Effective Load Testing for Golang Microservices: A Practical Guide

Ever faced a situation where your product suddenly gains traction, attracts thousands of new users, and then starts to break under pressure? It’s a common challenge for teams building modern digital services. Spikes in traffic, whether from organic growth or a successful launch, can quickly expose hidden performance bottlenecks and system weaknesses. That’s why it’s not enough to have clean code and a solid architecture. For Golang-based microservices, peak system resilience requires a proactive approach to performance validation.

In this article, we walk you through how to design and run targeted load tests for Golang microservices, set up a custom metrics collection strategy, and analyze performance results to identify areas for improvement.
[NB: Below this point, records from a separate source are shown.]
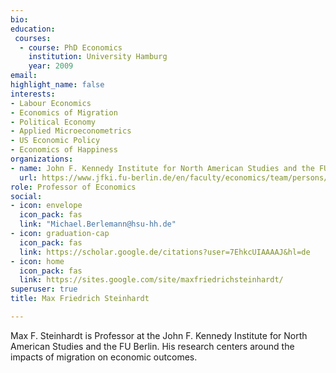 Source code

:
 ```yaml
---
bio:  
education:
 courses:
  - course: PhD Economics
    institution: University Hamburg
    year: 2009
email: 
highlight_name: false
interests:
- Labour Economics
- Economics of Migration
- Political Economy
- Applied Microeconometrics
- US Economic Policy
- Economics of Happiness
organizations:
- name: John F. Kennedy Institute for North American Studies and the FU Berlin
  url: https://www.jfki.fu-berlin.de/en/faculty/economics/team/persons/Steinhardt/index.html
role: Professor of Economics
social:
- icon: envelope
  icon_pack: fas
  link: "Michael.Berlemann@hsu-hh.de"
- icon: graduation-cap
  icon_pack: fas
  link: https://scholar.google.de/citations?user=7EhkcUIAAAAJ&hl=de
- icon: home
  icon_pack: fas
  link: https://sites.google.com/site/maxfriedrichsteinhardt/
superuser: true
title: Max Friedrich Steinhardt

---
```


Max F. Steinhardt is Professor at the John F. Kennedy Institute for North American Studies and the FU Berlin. His research centers around the impacts of migration on economic outcomes.



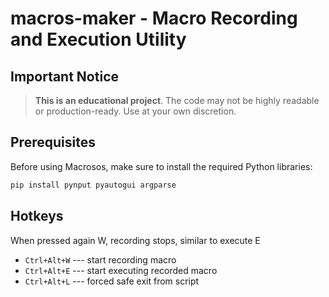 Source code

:
# macros-maker - Macro Recording and Execution Utility

##  Important Notice

> **This is an educational project**. The code may not be highly readable or production-ready. Use at your own discretion.

##  Prerequisites

Before using Macrosos, make sure to install the required Python libraries:

```bash
pip install pynput pyautogui argparse
```

## Hotkeys

When pressed again W, recording stops, similar to execute E
* `Ctrl+Alt+W`  --- start recording macro
* `Ctrl+Alt+E` --- start executing recorded macro
* `Ctrl+Alt+L` --- forced safe exit from script
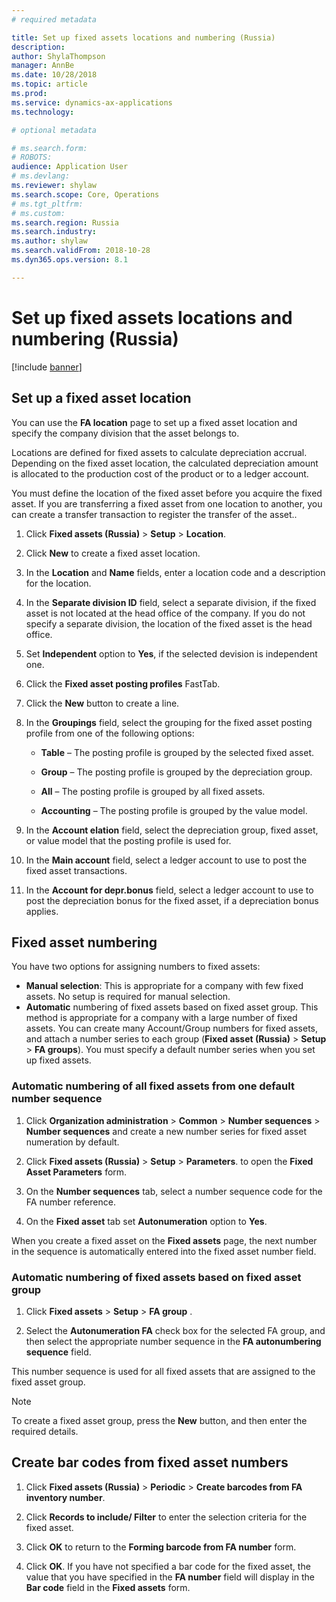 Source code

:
 ```yaml
---
# required metadata

title: Set up fixed assets locations and numbering (Russia)
description:
author: ShylaThompson
manager: AnnBe
ms.date: 10/28/2018
ms.topic: article
ms.prod: 
ms.service: dynamics-ax-applications
ms.technology: 

# optional metadata

# ms.search.form: 
# ROBOTS: 
audience: Application User
# ms.devlang: 
ms.reviewer: shylaw
ms.search.scope: Core, Operations
# ms.tgt_pltfrm: 
# ms.custom: 
ms.search.region: Russia
ms.search.industry: 
ms.author: shylaw
ms.search.validFrom: 2018-10-28
ms.dyn365.ops.version: 8.1

---
```


# Set up fixed assets locations and numbering (Russia)

[!include [banner](../includes/banner.md)]

## Set up a fixed asset location 

You can use the **FA location** page to set up a fixed asset location and specify the company division that the asset belongs to.

Locations are defined for fixed assets to calculate depreciation accrual. Depending on the fixed asset location, the calculated depreciation amount is allocated to the production cost of the product or to a ledger account.

You must define the location of the fixed asset before you acquire the fixed asset. If you are transferring a fixed asset from one location to another, you can create a transfer transaction to register the transfer of the asset..

1.  Click **Fixed assets (Russia)** \> **Setup** \> **Location**.

2.  Click **New** to create a fixed asset location.

3.  In the **Location** and **Name** fields, enter a location code and a description for the location.

4.  In the **Separate division ID** field, select a separate division, if the fixed asset is not located at the head office of the company. If you do not specify a separate division, the location of the fixed asset is the head office. 
5.  Set **Independent** option to **Yes**, if the selected devision is independent one. 

6.  Click the **Fixed asset posting profiles** FastTab.

7.  Click the **New** button to create a line.

8.  In the **Groupings** field, select the grouping for the fixed asset posting profile from one of the following options:
    
      - **Table** – The posting profile is grouped by the selected fixed asset.
    
      - **Group** – The posting profile is grouped by the depreciation group.
    
      - **All** – The posting profile is grouped by all fixed assets.
    
      - **Accounting** – The posting profile is grouped by the value model.

9.  In the **Account elation** field, select the depreciation group, fixed asset, or value model that the posting profile is used for.

10.  In the **Main account** field, select a ledger account to use to post the fixed asset transactions.

11. In the **Account for depr.bonus** field, select a ledger account to use to post the depreciation bonus for the fixed asset, if a depreciation bonus applies.

## Fixed asset numbering  

You have two options for assigning numbers to fixed assets:

  - **Manual selection**: This is appropriate for a company with few fixed assets. No setup is required for manual selection. 
  - **Automatic** numbering of fixed assets based on fixed asset group. This method is appropriate for a company with a large number of fixed assets. You can create many Account/Group numbers for fixed assets, and attach a number series to each group (**Fixed asset (Russia)** \> **Setup** \> **FA groups**). You must specify a default number series when you set up fixed assets.
   
### Automatic numbering of all fixed assets from one default number sequence

1.  Click **Organization administration** \> **Common** \> **Number sequences** \> **Number sequences** and create a new number series for fixed asset numeration by default.

2.  Click **Fixed assets (Russia)** \> **Setup** \> **Parameters**. to open the **Fixed Asset Parameters** form.

3.  On the **Number sequences** tab, select a number sequence code for the FA number reference.

4.  On the **Fixed asset** tab set **Autonumeration** option to **Yes**.

When you create a fixed asset on the **Fixed assets** page, the next number in the sequence is automatically entered into the fixed asset number field.


### Automatic numbering of fixed assets based on fixed asset group

1.  Click **Fixed assets** \> **Setup** \> **FA group** .

2.  Select the **Autonumeration FA** check box for the selected FA group, and then select the appropriate number sequence in the **FA autonumbering sequence** field.

This number sequence is used for all fixed assets that are assigned to the fixed asset group.

> [!NOTE]
> To create a fixed asset group, press the **New** button, and then enter the required details.

## Create bar codes from fixed asset numbers 

1.  Click **Fixed assets (Russia)** \> **Periodic** \> **Create barcodes from FA inventory number**.

2.  Click **Records to include/ Filter** to enter the selection criteria for the fixed asset.

3.  Click **OK** to return to the **Forming barcode from FA number** form.

4.  Click **OK**. If you have not specified a bar code for the fixed asset, the value that you have specified in the **FA number** field will display in the **Bar code** field in the **Fixed assets** form.


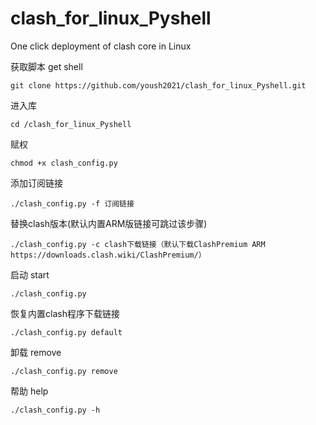 # clash_for_linux_Pyshell
One click deployment of clash core in Linux

获取脚本 get shell
```
git clone https://github.com/yoush2021/clash_for_linux_Pyshell.git
```	
进入库
```
cd /clash_for_linux_Pyshell
```

赋权
```shell
chmod +x clash_config.py
```

添加订阅链接
```
./clash_config.py -f 订阅链接
```

替换clash版本(默认内置ARM版链接可跳过该步骤)
```
./clash_config.py -c clash下载链接（默认下载ClashPremium ARM https://downloads.clash.wiki/ClashPremium/）
```

启动 start
```
./clash_config.py 
```

恢复内置clash程序下载链接
```
./clash_config.py default
```

卸载 remove
```
./clash_config.py remove 
```

帮助 help
```
./clash_config.py -h
```



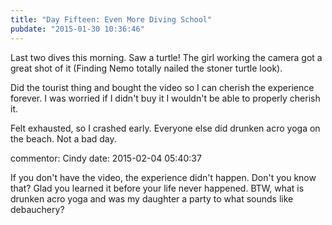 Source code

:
 ```yaml
---
title: "Day Fifteen: Even More Diving School"
pubdate: "2015-01-30 10:36:46"
---
```


Last two dives this morning. Saw a turtle! The girl working the camera got a great shot of it (Finding Nemo totally nailed the stoner turtle look).

Did the tourist thing and bought the video so I can cherish the experience forever. I was worried if I didn't buy it I wouldn't be able to properly cherish it.

Felt exhausted, so I crashed early. Everyone else did drunken acro yoga on the beach. Not a bad day.

commentor: Cindy
date: 2015-02-04 05:40:37

If you don't have the video, the experience didn't happen. Don't you know that? Glad you learned it before your life never happened.  BTW, what is drunken acro yoga and was my daughter a party to what sounds like debauchery?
This guide will be useful for technical decision-makers, CTOs, and product owners who want to proactively address performance risks and scale their Golang applications with confidence.

What is load testing, and why does it matter?

Load testing is a fundamental aspect of performance and stability testing that assesses how an application behaves under expected and peak user loads. In the context of Golang-based microservices, load testing helps confirm compliance with performance requirements, predict future resource needs, and prevent performance-related issues before they impact production.

Load testing is an effective practice that can bring:

• Improved stability. Detecting and resolving bottlenecks before they reach production helps maintain a reliable user experience, even during peak traffic events. Load testing also can prevent costly outages and protect brand reputation.
• Optimized resource use. Performance testing for microservices shows inefficiencies in service configuration, which allows your teams to fine-tune resource allocations and reduce cloud infrastructure costs.
• Scalable architecture validation. As the system grows, consistent load testing guarantees that infrastructure and services can keep up without performance degradation.

Even though a microservices architecture offers flexibility, it comes with certain complexities. Let’s see how you can load test microservices in this environment.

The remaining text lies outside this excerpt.